Activity:
Wherever the line with "- [ ] Monitor featured snippet appearances" sits in the listing below, transcribe from it up to and including the line with "- ✅ **SEO Optimization**: Structured", exactly, and leave the remaining lines out.

START Task data

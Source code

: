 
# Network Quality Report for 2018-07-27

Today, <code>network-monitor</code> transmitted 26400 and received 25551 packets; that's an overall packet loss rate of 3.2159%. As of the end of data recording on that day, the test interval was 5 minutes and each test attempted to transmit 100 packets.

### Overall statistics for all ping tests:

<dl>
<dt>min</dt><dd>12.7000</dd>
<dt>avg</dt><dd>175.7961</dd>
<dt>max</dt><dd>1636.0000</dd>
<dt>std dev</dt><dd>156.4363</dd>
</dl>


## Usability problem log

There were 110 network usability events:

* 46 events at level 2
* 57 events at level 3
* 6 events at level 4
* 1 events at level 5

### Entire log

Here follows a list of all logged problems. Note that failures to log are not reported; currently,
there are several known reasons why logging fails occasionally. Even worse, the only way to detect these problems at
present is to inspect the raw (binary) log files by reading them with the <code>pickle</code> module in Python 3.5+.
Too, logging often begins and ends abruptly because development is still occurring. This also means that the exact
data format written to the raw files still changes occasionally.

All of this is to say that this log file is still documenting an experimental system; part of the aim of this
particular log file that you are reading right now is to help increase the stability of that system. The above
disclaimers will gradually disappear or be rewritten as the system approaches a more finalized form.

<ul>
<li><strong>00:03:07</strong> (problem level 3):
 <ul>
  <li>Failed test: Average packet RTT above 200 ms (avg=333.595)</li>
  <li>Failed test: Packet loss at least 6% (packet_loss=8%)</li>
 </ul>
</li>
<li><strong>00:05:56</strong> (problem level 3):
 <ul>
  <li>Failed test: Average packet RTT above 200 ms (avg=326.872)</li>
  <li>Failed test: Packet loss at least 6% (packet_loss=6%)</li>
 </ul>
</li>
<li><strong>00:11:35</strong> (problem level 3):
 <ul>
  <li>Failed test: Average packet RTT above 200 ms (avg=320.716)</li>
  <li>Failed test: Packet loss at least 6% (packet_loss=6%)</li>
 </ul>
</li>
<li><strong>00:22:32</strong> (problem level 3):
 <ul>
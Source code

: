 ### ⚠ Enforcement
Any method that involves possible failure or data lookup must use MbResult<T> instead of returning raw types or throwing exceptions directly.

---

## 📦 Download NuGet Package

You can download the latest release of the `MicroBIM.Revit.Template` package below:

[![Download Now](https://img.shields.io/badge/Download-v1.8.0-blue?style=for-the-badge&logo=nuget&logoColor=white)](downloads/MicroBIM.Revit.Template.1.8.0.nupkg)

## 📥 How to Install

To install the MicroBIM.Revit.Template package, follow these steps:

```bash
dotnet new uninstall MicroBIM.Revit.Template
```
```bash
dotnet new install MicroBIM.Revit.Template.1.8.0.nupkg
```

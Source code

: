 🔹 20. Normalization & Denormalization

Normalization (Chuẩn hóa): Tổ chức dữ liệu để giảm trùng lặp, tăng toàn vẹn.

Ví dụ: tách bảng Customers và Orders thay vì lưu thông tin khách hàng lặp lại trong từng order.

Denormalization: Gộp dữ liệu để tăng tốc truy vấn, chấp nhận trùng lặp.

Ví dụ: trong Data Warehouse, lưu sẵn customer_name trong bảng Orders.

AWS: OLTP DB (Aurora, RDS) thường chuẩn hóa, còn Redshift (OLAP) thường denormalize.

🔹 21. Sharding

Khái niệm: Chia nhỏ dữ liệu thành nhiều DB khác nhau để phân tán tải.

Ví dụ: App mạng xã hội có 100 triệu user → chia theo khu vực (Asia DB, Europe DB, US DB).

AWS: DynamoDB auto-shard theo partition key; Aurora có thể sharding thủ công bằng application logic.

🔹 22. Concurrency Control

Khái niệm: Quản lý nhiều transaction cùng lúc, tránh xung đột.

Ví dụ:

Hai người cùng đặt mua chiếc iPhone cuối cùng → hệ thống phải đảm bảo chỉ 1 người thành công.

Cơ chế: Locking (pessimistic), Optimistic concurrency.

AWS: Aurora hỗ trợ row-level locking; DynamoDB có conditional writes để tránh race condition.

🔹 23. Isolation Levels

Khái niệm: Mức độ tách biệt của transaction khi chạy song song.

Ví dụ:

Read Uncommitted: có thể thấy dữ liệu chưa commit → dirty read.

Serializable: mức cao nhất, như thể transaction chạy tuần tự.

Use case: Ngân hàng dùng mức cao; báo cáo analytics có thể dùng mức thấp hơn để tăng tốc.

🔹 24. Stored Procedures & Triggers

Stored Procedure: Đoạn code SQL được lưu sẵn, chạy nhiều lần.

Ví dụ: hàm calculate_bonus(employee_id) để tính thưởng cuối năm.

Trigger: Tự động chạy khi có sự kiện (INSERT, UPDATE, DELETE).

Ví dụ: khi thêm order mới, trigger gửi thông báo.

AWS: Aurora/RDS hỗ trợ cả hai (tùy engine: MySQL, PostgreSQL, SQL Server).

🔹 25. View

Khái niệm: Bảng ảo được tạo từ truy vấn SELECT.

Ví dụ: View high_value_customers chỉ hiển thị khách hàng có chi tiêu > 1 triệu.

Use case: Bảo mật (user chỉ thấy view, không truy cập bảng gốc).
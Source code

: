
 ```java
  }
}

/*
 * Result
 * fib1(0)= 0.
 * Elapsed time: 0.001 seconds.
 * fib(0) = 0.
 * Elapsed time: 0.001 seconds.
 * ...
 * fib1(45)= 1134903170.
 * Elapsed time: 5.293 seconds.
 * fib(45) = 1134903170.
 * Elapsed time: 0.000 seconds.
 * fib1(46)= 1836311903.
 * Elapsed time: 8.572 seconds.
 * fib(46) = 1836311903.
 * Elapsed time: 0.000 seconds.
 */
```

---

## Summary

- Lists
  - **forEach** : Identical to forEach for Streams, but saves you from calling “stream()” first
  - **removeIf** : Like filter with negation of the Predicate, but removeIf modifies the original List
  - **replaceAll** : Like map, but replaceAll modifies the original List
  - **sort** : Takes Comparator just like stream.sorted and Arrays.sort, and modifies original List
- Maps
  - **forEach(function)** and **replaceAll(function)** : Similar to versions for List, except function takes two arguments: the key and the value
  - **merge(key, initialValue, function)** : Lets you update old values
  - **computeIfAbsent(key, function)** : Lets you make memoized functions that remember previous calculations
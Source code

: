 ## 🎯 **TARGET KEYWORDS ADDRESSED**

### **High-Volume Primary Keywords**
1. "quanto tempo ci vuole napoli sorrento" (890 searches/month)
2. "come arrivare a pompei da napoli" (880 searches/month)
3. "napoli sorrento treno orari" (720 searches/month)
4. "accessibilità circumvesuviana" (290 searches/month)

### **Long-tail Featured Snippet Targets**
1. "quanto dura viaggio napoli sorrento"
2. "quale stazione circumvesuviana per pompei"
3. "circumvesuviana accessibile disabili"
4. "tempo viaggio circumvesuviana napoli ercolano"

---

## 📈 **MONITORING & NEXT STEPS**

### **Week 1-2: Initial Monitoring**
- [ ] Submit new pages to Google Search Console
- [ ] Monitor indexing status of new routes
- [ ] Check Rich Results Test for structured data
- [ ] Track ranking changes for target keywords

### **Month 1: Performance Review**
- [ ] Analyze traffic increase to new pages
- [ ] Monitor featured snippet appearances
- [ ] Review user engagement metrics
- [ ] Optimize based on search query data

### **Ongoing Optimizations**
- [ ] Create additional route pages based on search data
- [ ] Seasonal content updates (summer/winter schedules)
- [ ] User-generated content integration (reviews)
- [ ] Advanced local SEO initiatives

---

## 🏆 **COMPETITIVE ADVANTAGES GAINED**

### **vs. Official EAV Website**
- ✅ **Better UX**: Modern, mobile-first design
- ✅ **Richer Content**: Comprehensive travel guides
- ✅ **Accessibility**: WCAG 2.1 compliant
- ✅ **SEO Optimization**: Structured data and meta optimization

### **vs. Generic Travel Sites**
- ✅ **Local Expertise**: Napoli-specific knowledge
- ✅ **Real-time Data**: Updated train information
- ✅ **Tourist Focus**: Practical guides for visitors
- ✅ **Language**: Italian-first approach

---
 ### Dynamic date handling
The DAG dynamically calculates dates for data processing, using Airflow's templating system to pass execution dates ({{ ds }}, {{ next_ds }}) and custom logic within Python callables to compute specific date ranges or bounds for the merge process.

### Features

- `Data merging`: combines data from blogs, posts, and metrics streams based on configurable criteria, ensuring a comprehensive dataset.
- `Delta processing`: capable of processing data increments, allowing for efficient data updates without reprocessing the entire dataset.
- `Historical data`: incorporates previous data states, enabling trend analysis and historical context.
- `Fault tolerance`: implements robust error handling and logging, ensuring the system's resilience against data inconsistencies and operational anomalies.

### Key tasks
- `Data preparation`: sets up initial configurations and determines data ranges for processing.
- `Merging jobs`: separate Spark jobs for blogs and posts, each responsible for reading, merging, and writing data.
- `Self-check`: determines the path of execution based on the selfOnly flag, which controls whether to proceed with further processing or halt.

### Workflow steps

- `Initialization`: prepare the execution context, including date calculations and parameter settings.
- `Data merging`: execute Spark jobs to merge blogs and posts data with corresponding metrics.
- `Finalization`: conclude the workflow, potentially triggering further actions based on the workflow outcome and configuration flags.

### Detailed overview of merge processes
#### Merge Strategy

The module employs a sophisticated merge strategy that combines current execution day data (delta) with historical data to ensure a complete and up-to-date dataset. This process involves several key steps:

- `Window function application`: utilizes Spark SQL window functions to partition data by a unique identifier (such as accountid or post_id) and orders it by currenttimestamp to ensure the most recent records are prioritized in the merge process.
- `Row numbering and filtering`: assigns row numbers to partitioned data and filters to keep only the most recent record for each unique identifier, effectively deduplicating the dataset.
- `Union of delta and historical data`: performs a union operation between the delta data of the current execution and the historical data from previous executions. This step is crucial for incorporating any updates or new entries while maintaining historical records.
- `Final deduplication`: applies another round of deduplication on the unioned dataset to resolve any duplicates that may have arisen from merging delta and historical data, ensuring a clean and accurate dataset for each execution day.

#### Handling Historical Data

END Task data

Result of the exercise:
- [ ] Monitor featured snippet appearances
- [ ] Review user engagement metrics
- [ ] Optimize based on search query data

### **Ongoing Optimizations**
- [ ] Create additional route pages based on search data
- [ ] Seasonal content updates (summer/winter schedules)
- [ ] User-generated content integration (reviews)
- [ ] Advanced local SEO initiatives

---

## 🏆 **COMPETITIVE ADVANTAGES GAINED**

### **vs. Official EAV Website**
- ✅ **Better UX**: Modern, mobile-first design
- ✅ **Richer Content**: Comprehensive travel guides
- ✅ **Accessibility**: WCAG 2.1 compliant
- ✅ **SEO Optimization**: Structured data and meta optimization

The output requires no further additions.